# Microwave IC



## joem (Oct 23, 2010)

Any experince on these?
http://cgi.ebay.ca/45-Heavy-Gold-Scrap-Old-Computer-Military-Microwave-IC-/390253983072?pt=LH_DefaultDomain_0&hash=item5adcf33560


----------



## goldsilverpro (Oct 23, 2010)

joem said:


> Any experince on these?
> http://cgi.ebay.ca/45-Heavy-Gold-Scrap-Old-Computer-Military-Microwave-IC-/390253983072?pt=LH_DefaultDomain_0&hash=item5adcf33560



I have some experience with MW packages but not those exact ones. I used to disassemble them, strip them, re-plate them, and sell them back to the user (for re-use) for 1/2 the cost of a new package. Usually, the extra gold I removed paid for the process. In general, MW packages are excellent scrap. These look all gold plated, so I would guess the lids are put on with a gold/tin braze. Typical gold thickness is usually about 50-60 microinches, which is fairly thick. Too bad you can't see what's inside. It's very possible they contain thick film circuits - white alumina base with gold and/or platinum traces and Ru resistors. The alumina could be attached with Au bearing braze.
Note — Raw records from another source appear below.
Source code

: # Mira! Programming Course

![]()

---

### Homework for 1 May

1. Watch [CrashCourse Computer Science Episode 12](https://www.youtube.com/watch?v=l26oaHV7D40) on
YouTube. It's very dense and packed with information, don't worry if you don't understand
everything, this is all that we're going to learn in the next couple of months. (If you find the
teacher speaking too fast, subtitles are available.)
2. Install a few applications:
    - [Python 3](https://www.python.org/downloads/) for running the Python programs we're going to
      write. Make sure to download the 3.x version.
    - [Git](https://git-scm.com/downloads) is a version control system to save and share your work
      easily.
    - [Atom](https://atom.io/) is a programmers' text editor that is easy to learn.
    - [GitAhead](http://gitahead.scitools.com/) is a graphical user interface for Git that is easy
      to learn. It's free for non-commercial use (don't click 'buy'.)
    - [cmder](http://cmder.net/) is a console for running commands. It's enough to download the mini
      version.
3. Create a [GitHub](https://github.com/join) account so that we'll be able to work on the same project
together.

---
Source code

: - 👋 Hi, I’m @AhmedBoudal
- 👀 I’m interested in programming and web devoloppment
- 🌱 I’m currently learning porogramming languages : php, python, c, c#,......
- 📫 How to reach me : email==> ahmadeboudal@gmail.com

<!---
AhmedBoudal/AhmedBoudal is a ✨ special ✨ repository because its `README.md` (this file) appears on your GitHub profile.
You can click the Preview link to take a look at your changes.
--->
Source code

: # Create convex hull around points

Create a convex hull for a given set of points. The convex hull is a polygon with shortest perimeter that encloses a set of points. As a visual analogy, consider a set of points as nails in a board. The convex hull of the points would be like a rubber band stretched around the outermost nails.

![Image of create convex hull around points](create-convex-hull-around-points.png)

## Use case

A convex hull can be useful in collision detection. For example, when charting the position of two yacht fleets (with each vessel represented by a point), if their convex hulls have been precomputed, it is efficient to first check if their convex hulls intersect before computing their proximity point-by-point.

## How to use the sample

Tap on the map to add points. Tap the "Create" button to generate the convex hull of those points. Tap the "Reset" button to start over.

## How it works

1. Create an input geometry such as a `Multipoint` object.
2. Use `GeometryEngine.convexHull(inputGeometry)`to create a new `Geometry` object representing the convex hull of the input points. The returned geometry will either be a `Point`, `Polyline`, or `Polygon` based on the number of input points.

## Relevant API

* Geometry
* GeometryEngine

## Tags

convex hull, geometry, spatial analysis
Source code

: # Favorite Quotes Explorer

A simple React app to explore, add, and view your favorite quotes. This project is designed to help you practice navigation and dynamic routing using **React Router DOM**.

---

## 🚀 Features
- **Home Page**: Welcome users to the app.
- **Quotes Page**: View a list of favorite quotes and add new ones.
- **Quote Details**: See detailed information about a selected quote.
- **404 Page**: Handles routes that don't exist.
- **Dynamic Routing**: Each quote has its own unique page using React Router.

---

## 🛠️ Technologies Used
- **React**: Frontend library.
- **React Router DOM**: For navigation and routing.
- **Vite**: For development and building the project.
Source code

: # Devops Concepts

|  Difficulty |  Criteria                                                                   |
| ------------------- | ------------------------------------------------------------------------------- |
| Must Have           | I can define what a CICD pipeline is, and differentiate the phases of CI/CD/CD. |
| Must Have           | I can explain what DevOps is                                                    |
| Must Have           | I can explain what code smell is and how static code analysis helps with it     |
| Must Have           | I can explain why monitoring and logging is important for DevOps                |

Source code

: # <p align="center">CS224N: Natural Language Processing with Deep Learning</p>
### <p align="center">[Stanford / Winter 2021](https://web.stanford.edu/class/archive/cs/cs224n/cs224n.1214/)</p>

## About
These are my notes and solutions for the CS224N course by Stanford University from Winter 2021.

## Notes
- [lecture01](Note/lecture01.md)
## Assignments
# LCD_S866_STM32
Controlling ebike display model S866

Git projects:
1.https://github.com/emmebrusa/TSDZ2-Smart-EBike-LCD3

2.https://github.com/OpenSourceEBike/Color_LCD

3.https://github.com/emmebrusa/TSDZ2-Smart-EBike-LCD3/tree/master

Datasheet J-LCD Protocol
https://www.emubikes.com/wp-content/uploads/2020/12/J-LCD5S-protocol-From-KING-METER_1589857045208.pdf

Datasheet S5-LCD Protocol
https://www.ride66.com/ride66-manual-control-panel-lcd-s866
These could run quite high, especially if military, but I'm not making any guarantees. At that price level, presently at about $33/pound, I would think they are very well worth a bid or 2. They are fairly large and only weigh 7 g each. This indicates to me that they are made from thinner Kovar (magnetic), rather than thicker copper, which they often are. I have no idea of what they are worth (so don't pin me down) but it's very possibly quite a bit higher than $33/pound. The only thing that bothers me is that the bottom isn't plated, which doesn't make any sense to me - why go to the expense of masking off the bottom when gold plating the rest of the package? 

Here again, no guarantees, just some educated guesswork. If you win, you win. If you lose, you lose.


----------